§ **Work to be completed**
Check every line of the data below for the word "example". Copy the ones that have it.

§ **Records shown**
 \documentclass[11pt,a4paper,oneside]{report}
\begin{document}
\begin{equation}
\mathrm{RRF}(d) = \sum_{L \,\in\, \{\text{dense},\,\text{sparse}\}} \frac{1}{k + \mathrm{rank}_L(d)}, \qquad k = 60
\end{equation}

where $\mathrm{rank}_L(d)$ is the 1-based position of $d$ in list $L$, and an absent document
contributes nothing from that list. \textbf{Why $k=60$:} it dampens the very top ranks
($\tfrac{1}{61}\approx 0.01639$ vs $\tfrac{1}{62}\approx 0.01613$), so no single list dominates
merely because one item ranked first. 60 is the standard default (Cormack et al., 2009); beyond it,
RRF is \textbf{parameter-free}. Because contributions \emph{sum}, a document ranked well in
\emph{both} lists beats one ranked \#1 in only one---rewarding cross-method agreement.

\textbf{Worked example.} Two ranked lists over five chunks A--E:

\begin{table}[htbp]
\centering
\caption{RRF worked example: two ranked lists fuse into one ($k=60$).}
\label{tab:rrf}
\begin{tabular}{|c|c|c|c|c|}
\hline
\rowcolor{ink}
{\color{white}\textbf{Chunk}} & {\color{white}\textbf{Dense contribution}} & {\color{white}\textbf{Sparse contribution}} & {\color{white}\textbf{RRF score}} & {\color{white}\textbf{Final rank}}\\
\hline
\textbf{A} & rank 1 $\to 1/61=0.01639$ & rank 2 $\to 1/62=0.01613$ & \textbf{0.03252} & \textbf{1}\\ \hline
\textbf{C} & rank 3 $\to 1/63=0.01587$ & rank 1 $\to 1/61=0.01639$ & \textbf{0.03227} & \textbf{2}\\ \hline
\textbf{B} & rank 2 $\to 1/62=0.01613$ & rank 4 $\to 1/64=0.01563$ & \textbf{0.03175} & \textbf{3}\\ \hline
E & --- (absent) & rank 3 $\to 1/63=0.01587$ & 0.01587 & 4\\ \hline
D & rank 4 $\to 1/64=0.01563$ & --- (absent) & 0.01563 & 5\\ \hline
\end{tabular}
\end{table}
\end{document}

§ **Solution**
\textbf{Worked example.} Two ranked lists over five chunks A--E:
\caption{RRF worked example: two ranked lists fuse into one ($k=60$).}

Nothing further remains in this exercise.